Another issue I have is the price of the race. I haven’t registered yet and the price now until race day is $100. That is a lot of money for me considering I have credit cards to pay, school tuition due in October, books to buy for school, a parking pass to purchase… I really don’t know where I’m going to come up with another hundred bucks. Add to the fact that I really need to buy new running shoes as the ones I have now are literally falling apart and sometimes causing me shin splints, I don’t know what to do.
This decision is made even harder by the fact that Caitlin, my go-to girl for running advice (even if she doesn’t know it!), says she wouldn’t pay more than $60 for a half-marathon. Am I paying too much for this one? It’s not even benefiting any type of great cause!
My training schedule is going pretty good, all things considering. I’ve been able to complete my runs, but they are hard. A part of me wants to work towards running a 5K in September, a 10K in November or December, and a half-marathon in March or April. It seems like it might be a more normal racing plan for someone who hasn’t done many races and doesn’t consider herself a runner. (And currently talks about herself in third person.)
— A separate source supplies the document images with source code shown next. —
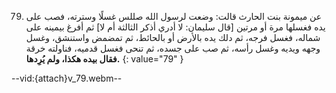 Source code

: 79. عن ميمونة بنت الحارث قالت: وضعت لرسول الله صللس غسلًا وسترته، فصب على يده فغسلها مرة أو مرتين [قال سليمان: لا أدري أذكر الثالثة أم لا] ثم أفرغ بيمينه على شماله، فغسل فرجه، ثم دلك يده بالأرض أو بالحائط، ثم تمضمض واستنشق، وغسل وجهه ويديه وغسل رأسه، ثم صب على جسده، ثم تنحى فغسل قدميه، فناولته خرقة **فقال بيده هكذا، ولم يُرِدها.**
{: value="79" }

--vid:{attach}v_79.webm--
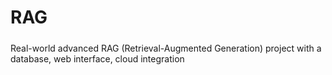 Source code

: # RAG

#####
Real-world advanced RAG (Retrieval-Augmented Generation) project with a database, web interface, cloud integration
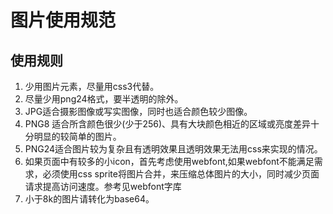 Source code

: # 图片使用规范

## 使用规则

1. 少用图片元素，尽量用css3代替。
2. 尽量少用png24格式，要半透明的除外。
3. JPG适合摄影图像或写实图像，同时也适合颜色较少图像。
4. PNG8 适合所含颜色很少(少于256)、具有大块颜色相近的区域或亮度差异十分明显的较简单的图片。
5. PNG24适合图片较为复杂且有透明效果且透明效果无法用css来实现的情况。
6. 如果页面中有较多的小icon，首先考虑使用webfont,如果webfont不能满足需求，必须使用css sprite将图片合并，来压缩总体图片的大小，同时减少页面请求提高访问速度。参考见webfont字库
7. 小于8k的图片请转化为base64。
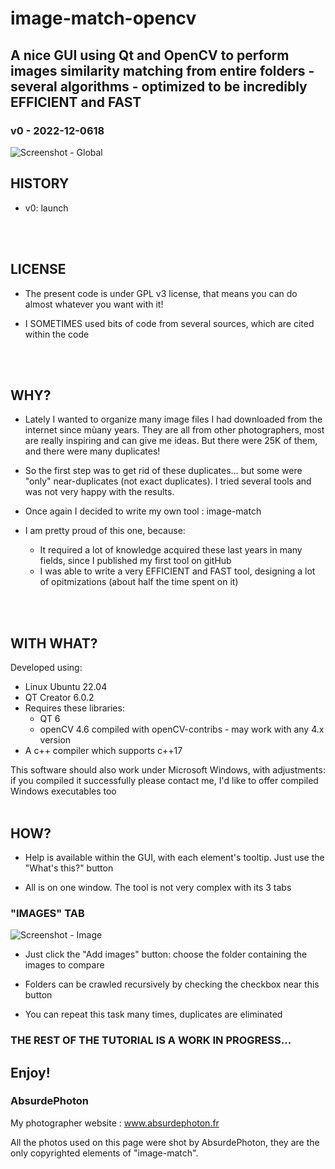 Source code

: # image-match-opencv
## A nice GUI using Qt and OpenCV to perform images similarity matching from entire folders - several algorithms - optimized to be incredibly EFFICIENT and FAST
### v0 - 2022-12-0618

![Screenshot - Global](screenshots/screenshot-gui.jpg?raw=true)
<br/>

## HISTORY

* v0: launch
<br/>
<br/>

## LICENSE

* The present code is under GPL v3 license, that means you can do almost whatever you want with it!

* I SOMETIMES used bits of code from several sources, which are cited within the code
<br/>
<br/>

## WHY?

* Lately I wanted to organize many image files I had downloaded from the internet since mùany years. They are all from other photographers, most are really inspiring and can give me ideas. But there were 25K of them, and there were many duplicates!

* So the first step was to get rid of these duplicates... but some were "only" near-duplicates (not exact duplicates). I tried several tools and was not very happy with the results.

* Once again I decided to write my own tool : image-match

* I am pretty proud of this one, because:
    * It required a lot of knowledge acquired these last years in many fields, since I published my first tool on gitHub
    * I was able to write a very EFFICIENT and FAST tool, designing a lot of opitmizations (about half the time spent on it)
<br/>
<br/>

## WITH WHAT?

Developed using:
* Linux Ubuntu	22.04
* QT Creator 6.0.2
* Requires these libraries:
    * QT 6
    * openCV 4.6 compiled with openCV-contribs - may work with any 4.x version
* A c++ compiler which supports c++17

This software should also work under Microsoft Windows, with adjustments: if you compiled it successfully please contact me, I'd like to offer compiled Windows executables too
<br/>
<br/>

## HOW?

* Help is available within the GUI, with each element's tooltip. Just use the "What's this?" button

* All is on one window. The tool is not very complex with its 3 tabs

### "IMAGES" TAB

![Screenshot - Image](screenshots/screenshot-image.jpg?raw=true)

* Just click the "Add images" button: choose the folder containing the images to compare

* Folders can be crawled recursively by checking the checkbox near this button

* You can repeat this task many times, duplicates are eliminated

### THE REST OF THE TUTORIAL IS A WORK IN PROGRESS...


## Enjoy!

### AbsurdePhoton
My photographer website : www.absurdephoton.fr

All the photos used on this page were shot by AbsurdePhoton, they are the only copyrighted elements of "image-match".
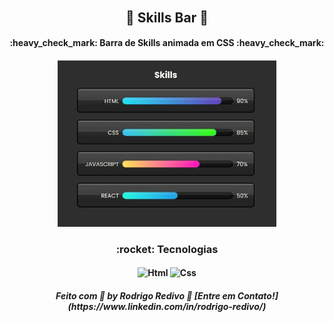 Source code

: ###### <h2 align="center">🚀 Skills Bar 🚀</h2>

<h4 align="center"> 
	 :heavy_check_mark: Barra de Skills animada em CSS :heavy_check_mark:
</h4>

<h4 align="center">
    <img alt="Skills-Bar" title="Skills" src="https://raw.githubusercontent.com/RodrigoRedivo/skills-Bar/master/Assets/skills-Bar.gif" width="350px" />
</h4>

<h3 align="center"> 
	:rocket: Tecnologias 
</h3>

<h4 align="center">
  <img alt="Html" title="Html" src="https://cdn.pixabay.com/photo/2017/08/05/11/16/logo-2582748_960_720.png" width="80px" />
  <img alt="Css" title="Css" src="https://cdn.pixabay.com/photo/2017/08/05/11/16/logo-2582747_960_720.png" width="80px" />
</h4>

<h5 align="center"> 
Feito com 💜 by Rodrigo Redivo 🤝 [Entre em Contato!](https://www.linkedin.com/in/rodrigo-redivo/)
</h5>
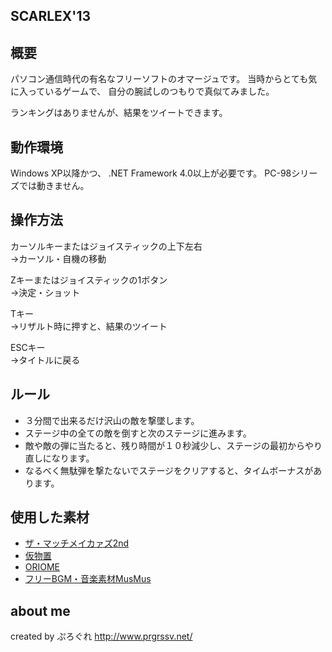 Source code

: ﻿SCARLEX'13
--------

## 概要

パソコン通信時代の有名なフリーソフトのオマージュです。
当時からとても気に入っているゲームで、
自分の腕試しのつもりで真似てみました。

ランキングはありませんが、結果をツイートできます。


## 動作環境

Windows XP以降かつ、
.NET Framework 4.0以上が必要です。
PC-98シリーズでは動きません。


## 操作方法

カーソルキーまたはジョイスティックの上下左右  
→カーソル・自機の移動

Zキーまたはジョイスティックの1ボタン  
→決定・ショット

Tキー  
→リザルト時に押すと、結果のツイート

ESCキー  
→タイトルに戻る

## ルール

- ３分間で出来るだけ沢山の敵を撃墜します。
- ステージ中の全ての敵を倒すと次のステージに進みます。
- 敵や敵の弾に当たると、残り時間が１０秒減少し、ステージの最初からやり直しになります。
- なるべく無駄弾を撃たないでステージをクリアすると、タイムボーナスがあります。


## 使用した素材

- [ザ・マッチメイカァズ2nd](http://osabisi.sakura.ne.jp/m2/)
- [仮物置](http://kawage.web.fc2.com/)
- [ORIOME](http://www35.tok2.com/home/oriome/index.html)
- [フリーBGM・音楽素材MusMus](http://musmus.main.jp/)


## about me

created by ぷろぐれ
http://www.prgrssv.net/
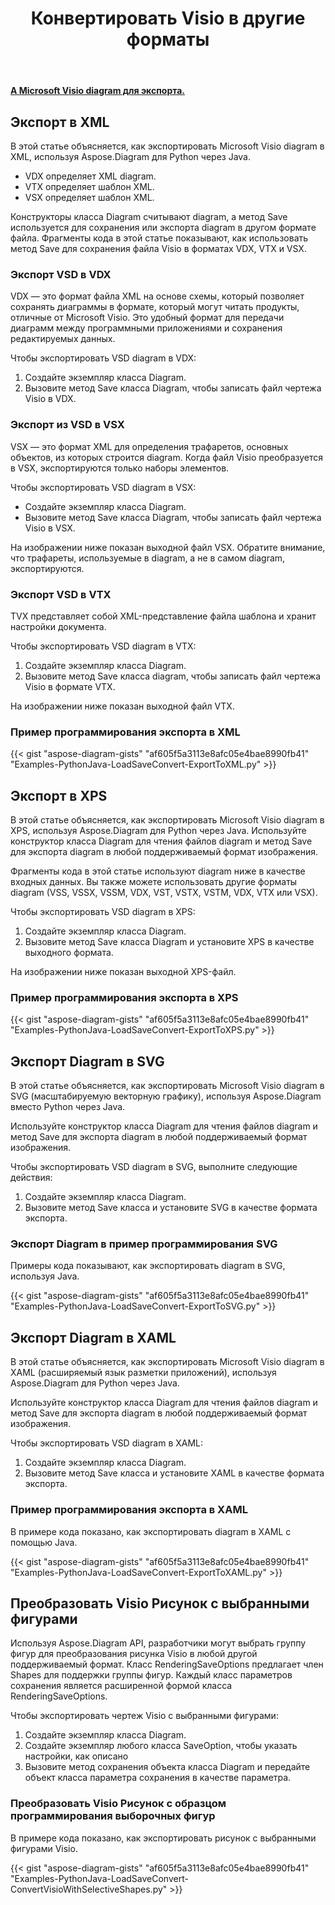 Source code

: ﻿---
title:  Конвертировать Visio в другие форматы
linktitle:  Конвертировать Visio в другие форматы
type: docs
weight: 40
url: /ru/python-java/convert-visio-to-other-files/
description: This topic show you how to convert Visio to SVG,XPS,XML,XAML formats using Aspose.Diagram for Python via Java. Convert VSD, VSS, VDW, VST, VSDX, VSSX, VSTX, VSDM, VSTM, VSSM to SVG,XPS,XML ,XAML с помощью нескольких строк кода.
---
**[A Microsoft Visio diagram для экспорта.](ExportToXML.vsd)**

## **Экспорт в XML**
В этой статье объясняется, как экспортировать Microsoft Visio diagram в XML, используя Aspose.Diagram для Python через Java.

- VDX определяет XML diagram.
- VTX определяет шаблон XML.
- VSX определяет шаблон XML.

Конструкторы класса Diagram считывают diagram, а метод Save используется для сохранения или экспорта diagram в другом формате файла. Фрагменты кода в этой статье показывают, как использовать метод Save для сохранения файла Visio в форматах VDX, VTX и VSX.

### **Экспорт VSD в VDX**
VDX — это формат файла XML на основе схемы, который позволяет сохранять диаграммы в формате, который могут читать продукты, отличные от Microsoft Visio. Это удобный формат для передачи диаграмм между программными приложениями и сохранения редактируемых данных.

Чтобы экспортировать VSD diagram в VDX:

1. Создайте экземпляр класса Diagram.
1. Вызовите метод Save класса Diagram, чтобы записать файл чертежа Visio в VDX.

### **Экспорт из VSD в VSX**
VSX — это формат XML для определения трафаретов, основных объектов, из которых строится diagram. Когда файл Visio преобразуется в VSX, экспортируются только наборы элементов.

Чтобы экспортировать VSD diagram в VSX:

- Создайте экземпляр класса Diagram.
- Вызовите метод Save класса Diagram, чтобы записать файл чертежа Visio в VSX.

На изображении ниже показан выходной файл VSX. Обратите внимание, что трафареты, используемые в diagram, а не в самом diagram, экспортируются.

### **Экспорт VSD в VTX**
TVX представляет собой XML-представление файла шаблона и хранит настройки документа.

Чтобы экспортировать VSD diagram в VTX:

1. Создайте экземпляр класса Diagram.
1. Вызовите метод Save класса diagram, чтобы записать файл чертежа Visio в формате VTX.

На изображении ниже показан выходной файл VTX.

### **Пример программирования экспорта в XML**
{{< gist "aspose-diagram-gists" "af605f5a3113e8afc05e4bae8990fb41" "Examples-PythonJava-LoadSaveConvert-ExportToXML.py" >}}

## **Экспорт в XPS**
В этой статье объясняется, как экспортировать Microsoft Visio diagram в XPS, используя Aspose.Diagram для Python через Java.
Используйте конструктор класса Diagram для чтения файлов diagram и метод Save для экспорта diagram в любой поддерживаемый формат изображения.

Фрагменты кода в этой статье используют diagram ниже в качестве входных данных. Вы также можете использовать другие форматы diagram (VSS, VSSX, VSSM, VDX, VST, VSTX, VSTM, VDX, VTX или VSX).

Чтобы экспортировать VSD diagram в XPS:

1. Создайте экземпляр класса Diagram.
1. Вызовите метод Save класса Diagram и установите XPS в качестве выходного формата.

На изображении ниже показан выходной XPS-файл.

### **Пример программирования экспорта в XPS**
{{< gist "aspose-diagram-gists" "af605f5a3113e8afc05e4bae8990fb41" "Examples-PythonJava-LoadSaveConvert-ExportToXPS.py" >}}

## **Экспорт Diagram в SVG**
В этой статье объясняется, как экспортировать Microsoft Visio diagram в SVG (масштабируемую векторную графику), используя Aspose.Diagram вместо Python через Java.

Используйте конструктор класса Diagram для чтения файлов diagram и метод Save для экспорта diagram в любой поддерживаемый формат изображения.

Чтобы экспортировать VSD diagram в SVG, выполните следующие действия:

1. Создайте экземпляр класса Diagram.
1. Вызовите метод Save класса и установите SVG в качестве формата экспорта.

### **Экспорт Diagram в пример программирования SVG**
Примеры кода показывают, как экспортировать diagram в SVG, используя Java.

{{< gist "aspose-diagram-gists" "af605f5a3113e8afc05e4bae8990fb41" "Examples-PythonJava-LoadSaveConvert-ExportToSVG.py" >}}

## **Экспорт Diagram в XAML**
В этой статье объясняется, как экспортировать Microsoft Visio diagram в XAML (расширяемый язык разметки приложений), используя Aspose.Diagram для Python через Java.

Используйте конструктор класса Diagram для чтения файлов diagram и метод Save для экспорта diagram в любой поддерживаемый формат изображения.

Чтобы экспортировать VSD diagram в XAML:

1. Создайте экземпляр класса Diagram.
1. Вызовите метод Save класса и установите XAML в качестве формата экспорта.

### **Пример программирования экспорта в XAML**
В примере кода показано, как экспортировать diagram в XAML с помощью Java.

{{< gist "aspose-diagram-gists" "af605f5a3113e8afc05e4bae8990fb41" "Examples-PythonJava-LoadSaveConvert-ExportToXAML.py" >}}

## **Преобразовать Visio Рисунок с выбранными фигурами**
Используя Aspose.Diagram API, разработчики могут выбрать группу фигур для преобразования рисунка Visio в любой другой поддерживаемый формат. Класс RenderingSaveOptions предлагает член Shapes для поддержки группы фигур. Каждый класс параметров сохранения является расширенной формой класса RenderingSaveOptions.

Чтобы экспортировать чертеж Visio с выбранными фигурами:

1. Создайте экземпляр класса Diagram.
1. Создайте экземпляр любого класса SaveOption, чтобы указать настройки, как описано
1. Вызовите метод сохранения объекта класса Diagram и передайте объект класса параметра сохранения в качестве параметра.

### **Преобразовать Visio Рисунок с образцом программирования выборочных фигур**
В примере кода показано, как экспортировать рисунок с выбранными фигурами Visio.

{{< gist "aspose-diagram-gists" "af605f5a3113e8afc05e4bae8990fb41" "Examples-PythonJava-LoadSaveConvert-ConvertVisioWithSelectiveShapes.py" >}}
In a way, quitting this half-marathon training seems like another failure to check off on my list of Things I’ve Started But Never Finished. I make these grand plans of things I’m going to do (get to bed at a decent hour, make straight A’s, lose weight, write a novel), but never seem them come to fruition. I know it doesn’t mean I’m quitting running and I’ll still be training to run a 5K, but it still leaves a bad taste in my mouth. Then again, I don’t know if this was just an insane plan to give myself – me, someone who has never been able to complete even a 5K. Maybe it would be easier to ease myself into running.
Tell me: what do you think? Should I just put the half-marathon on hold until Spring? Or find a way to pay the race fee and get over myself?